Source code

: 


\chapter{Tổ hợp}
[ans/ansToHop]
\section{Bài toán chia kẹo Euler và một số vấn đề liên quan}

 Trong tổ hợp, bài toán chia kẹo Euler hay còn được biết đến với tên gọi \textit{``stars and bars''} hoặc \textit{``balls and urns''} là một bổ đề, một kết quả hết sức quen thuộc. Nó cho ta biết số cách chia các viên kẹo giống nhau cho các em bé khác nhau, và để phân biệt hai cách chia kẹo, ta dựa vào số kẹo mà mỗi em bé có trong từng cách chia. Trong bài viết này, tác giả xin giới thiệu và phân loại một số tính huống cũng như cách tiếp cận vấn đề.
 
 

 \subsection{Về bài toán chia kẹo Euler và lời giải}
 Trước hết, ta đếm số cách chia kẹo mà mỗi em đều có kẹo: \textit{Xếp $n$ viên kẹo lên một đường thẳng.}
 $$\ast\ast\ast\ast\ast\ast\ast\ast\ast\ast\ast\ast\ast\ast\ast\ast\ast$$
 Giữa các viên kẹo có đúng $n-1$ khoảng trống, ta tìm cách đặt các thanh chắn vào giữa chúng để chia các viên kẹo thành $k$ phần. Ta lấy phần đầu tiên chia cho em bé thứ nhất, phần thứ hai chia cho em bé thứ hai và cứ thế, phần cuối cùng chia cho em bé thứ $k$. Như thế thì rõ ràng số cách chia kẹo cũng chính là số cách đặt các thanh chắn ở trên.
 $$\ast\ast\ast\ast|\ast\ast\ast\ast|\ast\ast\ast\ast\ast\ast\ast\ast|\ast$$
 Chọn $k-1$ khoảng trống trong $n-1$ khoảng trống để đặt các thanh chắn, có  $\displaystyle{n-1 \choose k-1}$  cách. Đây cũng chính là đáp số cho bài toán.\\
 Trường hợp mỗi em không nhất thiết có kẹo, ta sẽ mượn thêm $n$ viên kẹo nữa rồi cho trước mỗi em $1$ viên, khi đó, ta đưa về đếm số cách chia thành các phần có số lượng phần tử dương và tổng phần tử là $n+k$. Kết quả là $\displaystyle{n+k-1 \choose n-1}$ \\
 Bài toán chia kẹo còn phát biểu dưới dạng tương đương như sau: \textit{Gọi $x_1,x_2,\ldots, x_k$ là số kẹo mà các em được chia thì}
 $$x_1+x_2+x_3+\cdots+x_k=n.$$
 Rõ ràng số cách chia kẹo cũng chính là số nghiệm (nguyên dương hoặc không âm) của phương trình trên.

**ACTIVITY**. Reproduce only this range: the first line of the data above through the line with "Euler và một", both included, exactly as written.

**YOUR RESPONSE**.
Source code

: 


\chapter{Tổ hợp}
[ans/ansToHop]
\section{Bài toán chia kẹo Euler và một số vấn đề liên quan}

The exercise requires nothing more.